KONTRABANDO (1950). KONTRABANDO was one of three films produced by LVN that reflected the heavy American influence in the Philippines in fighting communism. The Cold War was heating up between the US and the Soviet Union. In 1949, the Communists had just taken China and fear of Communist infiltration into the country was not taken lightly by the Government and their American advisers, especially since the Huk movement was still a thorn on the Government side.
The other two films were KOREA (1952) and HUK SA BAGONG PAMUMUHAY (1953. KONTRABANDO tells the story of a Government double agent, Lt.

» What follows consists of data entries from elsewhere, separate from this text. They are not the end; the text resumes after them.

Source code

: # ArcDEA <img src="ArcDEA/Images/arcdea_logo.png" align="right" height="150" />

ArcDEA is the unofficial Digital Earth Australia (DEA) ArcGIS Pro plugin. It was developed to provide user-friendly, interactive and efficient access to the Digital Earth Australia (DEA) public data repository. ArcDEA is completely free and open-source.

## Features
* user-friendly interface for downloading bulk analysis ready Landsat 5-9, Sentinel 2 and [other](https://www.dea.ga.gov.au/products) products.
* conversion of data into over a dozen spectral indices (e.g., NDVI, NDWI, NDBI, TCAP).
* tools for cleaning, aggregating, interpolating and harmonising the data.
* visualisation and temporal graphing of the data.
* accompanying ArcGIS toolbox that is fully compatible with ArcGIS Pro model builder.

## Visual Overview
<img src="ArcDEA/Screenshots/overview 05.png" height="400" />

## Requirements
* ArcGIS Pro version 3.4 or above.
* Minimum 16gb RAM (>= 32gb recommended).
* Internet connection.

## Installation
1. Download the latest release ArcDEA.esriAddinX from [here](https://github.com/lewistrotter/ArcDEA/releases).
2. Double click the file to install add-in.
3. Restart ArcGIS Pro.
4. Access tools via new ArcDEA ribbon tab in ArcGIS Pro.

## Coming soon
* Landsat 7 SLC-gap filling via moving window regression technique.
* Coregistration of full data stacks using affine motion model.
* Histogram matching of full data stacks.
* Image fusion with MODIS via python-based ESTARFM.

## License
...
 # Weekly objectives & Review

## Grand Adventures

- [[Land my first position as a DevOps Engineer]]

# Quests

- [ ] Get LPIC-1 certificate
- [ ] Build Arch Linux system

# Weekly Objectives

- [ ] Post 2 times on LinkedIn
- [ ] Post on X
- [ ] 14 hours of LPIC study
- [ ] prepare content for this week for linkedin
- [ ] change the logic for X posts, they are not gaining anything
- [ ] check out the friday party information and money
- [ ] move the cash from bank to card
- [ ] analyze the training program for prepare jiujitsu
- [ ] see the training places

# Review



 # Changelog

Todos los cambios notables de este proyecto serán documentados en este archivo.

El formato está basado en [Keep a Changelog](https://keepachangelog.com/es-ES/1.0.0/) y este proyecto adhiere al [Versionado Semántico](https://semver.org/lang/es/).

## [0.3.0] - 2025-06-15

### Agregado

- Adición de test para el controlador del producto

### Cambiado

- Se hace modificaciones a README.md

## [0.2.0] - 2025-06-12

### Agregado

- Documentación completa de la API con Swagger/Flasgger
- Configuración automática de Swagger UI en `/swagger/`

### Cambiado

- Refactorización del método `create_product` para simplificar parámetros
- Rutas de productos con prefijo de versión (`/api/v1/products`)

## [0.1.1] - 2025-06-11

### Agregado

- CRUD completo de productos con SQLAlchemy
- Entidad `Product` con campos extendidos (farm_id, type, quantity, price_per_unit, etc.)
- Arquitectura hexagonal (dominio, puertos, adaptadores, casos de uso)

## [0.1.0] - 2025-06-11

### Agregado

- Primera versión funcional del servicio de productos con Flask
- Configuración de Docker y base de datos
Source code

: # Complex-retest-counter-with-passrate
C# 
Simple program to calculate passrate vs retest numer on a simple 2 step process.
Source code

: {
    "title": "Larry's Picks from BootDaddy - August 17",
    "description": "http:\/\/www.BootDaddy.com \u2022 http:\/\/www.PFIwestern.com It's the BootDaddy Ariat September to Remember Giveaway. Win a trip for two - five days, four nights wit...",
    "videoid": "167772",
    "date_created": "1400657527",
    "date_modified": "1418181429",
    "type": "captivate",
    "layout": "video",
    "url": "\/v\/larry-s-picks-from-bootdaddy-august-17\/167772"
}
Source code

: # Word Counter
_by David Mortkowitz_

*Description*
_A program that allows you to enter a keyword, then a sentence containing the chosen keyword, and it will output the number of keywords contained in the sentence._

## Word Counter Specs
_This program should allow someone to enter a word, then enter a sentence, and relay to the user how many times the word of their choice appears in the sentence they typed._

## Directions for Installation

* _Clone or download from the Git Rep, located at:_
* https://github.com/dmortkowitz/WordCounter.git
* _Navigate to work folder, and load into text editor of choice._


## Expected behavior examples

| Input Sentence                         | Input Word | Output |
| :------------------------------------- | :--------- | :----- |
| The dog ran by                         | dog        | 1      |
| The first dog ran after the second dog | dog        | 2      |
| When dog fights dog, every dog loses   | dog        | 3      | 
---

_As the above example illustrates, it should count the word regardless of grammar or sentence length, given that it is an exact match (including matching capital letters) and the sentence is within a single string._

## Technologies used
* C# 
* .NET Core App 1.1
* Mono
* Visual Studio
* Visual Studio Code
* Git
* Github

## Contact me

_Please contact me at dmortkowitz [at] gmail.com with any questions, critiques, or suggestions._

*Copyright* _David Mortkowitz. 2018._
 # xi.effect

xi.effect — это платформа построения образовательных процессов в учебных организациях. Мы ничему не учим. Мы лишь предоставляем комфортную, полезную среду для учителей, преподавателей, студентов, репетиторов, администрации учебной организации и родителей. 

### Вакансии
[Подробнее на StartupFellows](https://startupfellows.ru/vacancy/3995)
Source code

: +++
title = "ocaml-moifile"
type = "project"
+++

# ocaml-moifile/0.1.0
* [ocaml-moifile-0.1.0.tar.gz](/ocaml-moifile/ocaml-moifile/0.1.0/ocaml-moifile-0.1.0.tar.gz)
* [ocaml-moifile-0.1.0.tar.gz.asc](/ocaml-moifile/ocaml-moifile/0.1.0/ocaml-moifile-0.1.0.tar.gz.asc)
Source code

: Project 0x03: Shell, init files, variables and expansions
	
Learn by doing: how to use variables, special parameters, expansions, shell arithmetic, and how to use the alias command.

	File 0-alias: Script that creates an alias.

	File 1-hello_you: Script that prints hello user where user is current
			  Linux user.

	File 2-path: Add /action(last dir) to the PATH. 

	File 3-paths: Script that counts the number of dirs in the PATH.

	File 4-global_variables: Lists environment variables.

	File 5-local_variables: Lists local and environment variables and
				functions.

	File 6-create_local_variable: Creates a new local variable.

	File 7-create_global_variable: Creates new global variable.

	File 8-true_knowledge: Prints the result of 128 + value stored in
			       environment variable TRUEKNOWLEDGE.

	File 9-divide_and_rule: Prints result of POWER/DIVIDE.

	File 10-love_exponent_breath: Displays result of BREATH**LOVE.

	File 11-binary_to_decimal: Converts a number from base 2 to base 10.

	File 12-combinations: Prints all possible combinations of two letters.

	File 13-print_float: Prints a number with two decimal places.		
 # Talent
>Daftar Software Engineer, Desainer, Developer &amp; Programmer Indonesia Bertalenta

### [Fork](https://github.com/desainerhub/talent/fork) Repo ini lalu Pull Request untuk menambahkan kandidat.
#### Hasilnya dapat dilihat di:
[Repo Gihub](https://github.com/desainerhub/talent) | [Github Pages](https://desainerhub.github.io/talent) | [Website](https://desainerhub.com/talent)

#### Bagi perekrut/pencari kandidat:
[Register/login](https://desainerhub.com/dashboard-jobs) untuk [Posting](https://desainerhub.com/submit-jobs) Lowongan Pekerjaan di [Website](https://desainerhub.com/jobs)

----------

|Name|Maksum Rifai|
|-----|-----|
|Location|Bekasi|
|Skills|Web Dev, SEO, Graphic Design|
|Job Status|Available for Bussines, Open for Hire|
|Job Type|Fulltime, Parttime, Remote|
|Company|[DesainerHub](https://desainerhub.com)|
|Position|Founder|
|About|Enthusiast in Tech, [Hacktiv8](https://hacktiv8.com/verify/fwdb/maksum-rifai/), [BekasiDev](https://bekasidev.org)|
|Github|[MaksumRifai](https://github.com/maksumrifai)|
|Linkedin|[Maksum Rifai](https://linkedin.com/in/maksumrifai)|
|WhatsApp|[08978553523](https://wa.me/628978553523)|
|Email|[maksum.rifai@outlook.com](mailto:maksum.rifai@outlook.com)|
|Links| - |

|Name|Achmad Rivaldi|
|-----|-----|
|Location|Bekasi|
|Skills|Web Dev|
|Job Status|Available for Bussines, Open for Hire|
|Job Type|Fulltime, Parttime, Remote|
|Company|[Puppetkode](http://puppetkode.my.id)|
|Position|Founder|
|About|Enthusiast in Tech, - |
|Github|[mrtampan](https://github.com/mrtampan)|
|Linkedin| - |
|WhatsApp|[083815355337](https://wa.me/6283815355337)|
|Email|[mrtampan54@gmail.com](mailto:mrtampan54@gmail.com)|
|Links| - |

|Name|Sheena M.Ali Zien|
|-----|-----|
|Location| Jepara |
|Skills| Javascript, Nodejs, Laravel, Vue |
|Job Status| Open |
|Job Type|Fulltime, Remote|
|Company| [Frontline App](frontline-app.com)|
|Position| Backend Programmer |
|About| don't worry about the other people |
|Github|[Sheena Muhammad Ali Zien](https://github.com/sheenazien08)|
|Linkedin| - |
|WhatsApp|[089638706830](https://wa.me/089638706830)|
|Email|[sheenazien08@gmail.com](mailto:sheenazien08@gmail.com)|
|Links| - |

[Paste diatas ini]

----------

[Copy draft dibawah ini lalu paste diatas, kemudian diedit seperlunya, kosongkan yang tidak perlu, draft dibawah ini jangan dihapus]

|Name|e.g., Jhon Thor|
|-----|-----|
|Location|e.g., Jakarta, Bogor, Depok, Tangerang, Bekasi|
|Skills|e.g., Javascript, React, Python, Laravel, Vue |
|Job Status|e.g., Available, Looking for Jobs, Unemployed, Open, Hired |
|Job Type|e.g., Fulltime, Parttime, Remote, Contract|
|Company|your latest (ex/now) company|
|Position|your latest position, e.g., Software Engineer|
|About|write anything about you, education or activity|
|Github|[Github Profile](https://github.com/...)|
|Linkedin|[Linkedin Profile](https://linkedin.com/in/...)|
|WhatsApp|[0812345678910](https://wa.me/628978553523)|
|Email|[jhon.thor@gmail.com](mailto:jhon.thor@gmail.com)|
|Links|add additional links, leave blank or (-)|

Diego (Jaime De La Rosa), who infiltrates a syndicate dealing with guns, opium and Red Chinese infiltrators. The story includes a ‘Moro’ connection, since one of the drop-off points for the contraband materials was Jolo. Heavily influenced by American spy and gangster movies of the late 1940s, KONTRABANDO was a man’s film, as contrasted to the usual output of the studio that hewed closer to Doña Sisang’s tastes – musical comedies and costume fantasies.
KONTRABANDO (1950). Directed by Gregorio Fernandez. Starring Jaime De La Rosa, Celia Flor, Tony Santos, Milagros Naval, Eusebio Gomez. Supported by Ezar Visenio, Armando Garces, Jose Corazon De Jesus, Jr., Juanito Montes, Citas Javellana, G. M. F., Martin Marfil, Jose Evangelista, Tita Ramirez, Ray Bayona, Mauro Cajigal, Flor Bien, Vic Ubago, Franco Quintana, Amado Cortez, Natoy Catindig. Cinematogrpahy by Ray Lacap; Music by Josefino Cenizal; Screenplay by Armando Garces.